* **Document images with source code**
=== Begin Enclosure ===
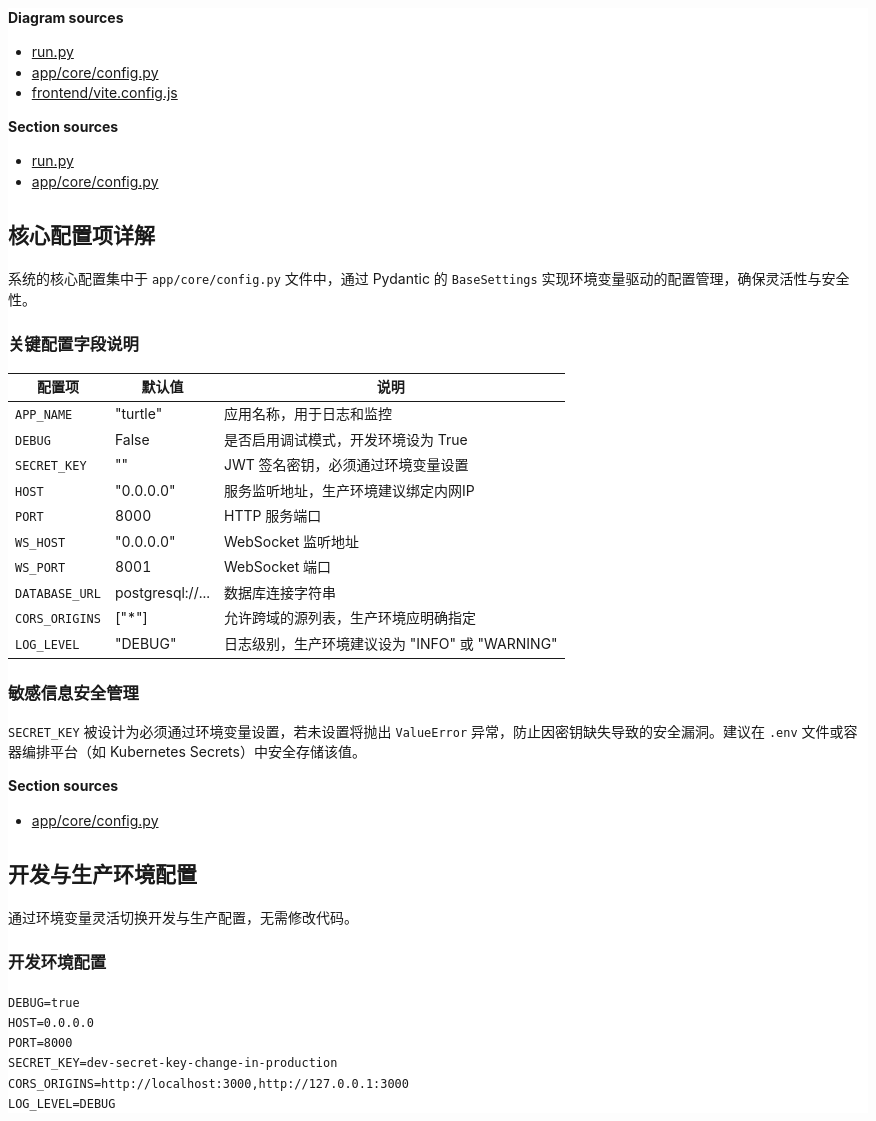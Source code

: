 **Diagram sources**
- [run.py](file://run.py#L1-L10)
- [app/core/config.py](file://app/core/config.py#L1-L65)
- [frontend/vite.config.js](file://frontend/vite.config.js#L1-L52)

**Section sources**
- [run.py](file://run.py#L1-L10)
- [app/core/config.py](file://app/core/config.py#L1-L65)

## 核心配置项详解
系统的核心配置集中于 `app/core/config.py` 文件中，通过 Pydantic 的 `BaseSettings` 实现环境变量驱动的配置管理，确保灵活性与安全性。

### 关键配置字段说明
| 配置项 | 默认值 | 说明 |
|--------|--------|------|
| `APP_NAME` | "turtle" | 应用名称，用于日志和监控 |
| `DEBUG` | False | 是否启用调试模式，开发环境设为 True |
| `SECRET_KEY` | "" | JWT 签名密钥，必须通过环境变量设置 |
| `HOST` | "0.0.0.0" | 服务监听地址，生产环境建议绑定内网IP |
| `PORT` | 8000 | HTTP 服务端口 |
| `WS_HOST` | "0.0.0.0" | WebSocket 监听地址 |
| `WS_PORT` | 8001 | WebSocket 端口 |
| `DATABASE_URL` | postgresql://... | 数据库连接字符串 |
| `CORS_ORIGINS` | ["*"] | 允许跨域的源列表，生产环境应明确指定 |
| `LOG_LEVEL` | "DEBUG" | 日志级别，生产环境建议设为 "INFO" 或 "WARNING" |

### 敏感信息安全管理
`SECRET_KEY` 被设计为必须通过环境变量设置，若未设置将抛出 `ValueError` 异常，防止因密钥缺失导致的安全漏洞。建议在 `.env` 文件或容器编排平台（如 Kubernetes Secrets）中安全存储该值。

**Section sources**
- [app/core/config.py](file://app/core/config.py#L1-L65)

## 开发与生产环境配置
通过环境变量灵活切换开发与生产配置，无需修改代码。

### 开发环境配置
```env
DEBUG=true
HOST=0.0.0.0
PORT=8000
SECRET_KEY=dev-secret-key-change-in-production
CORS_ORIGINS=http://localhost:3000,http://127.0.0.1:3000
LOG_LEVEL=DEBUG
```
=== End Enclosure ===
* **REQUIRED WORK**
All that is wanted is the line with "postgresql://... | 数据库连接字符串 |" and every later line in the entries, reproduced exactly.

* **YOUR SOLUTION**
| `DATABASE_URL` | postgresql://... | 数据库连接字符串 |
| `CORS_ORIGINS` | ["*"] | 允许跨域的源列表，生产环境应明确指定 |
| `LOG_LEVEL` | "DEBUG" | 日志级别，生产环境建议设为 "INFO" 或 "WARNING" |

### 敏感信息安全管理
`SECRET_KEY` 被设计为必须通过环境变量设置，若未设置将抛出 `ValueError` 异常，防止因密钥缺失导致的安全漏洞。建议在 `.env` 文件或容器编排平台（如 Kubernetes Secrets）中安全存储该值。

**Section sources**
- [app/core/config.py](file://app/core/config.py#L1-L65)

## 开发与生产环境配置
通过环境变量灵活切换开发与生产配置，无需修改代码。

### 开发环境配置
```env
DEBUG=true
HOST=0.0.0.0
PORT=8000
SECRET_KEY=dev-secret-key-change-in-production
CORS_ORIGINS=http://localhost:3000,http://127.0.0.1:3000
LOG_LEVEL=DEBUG
```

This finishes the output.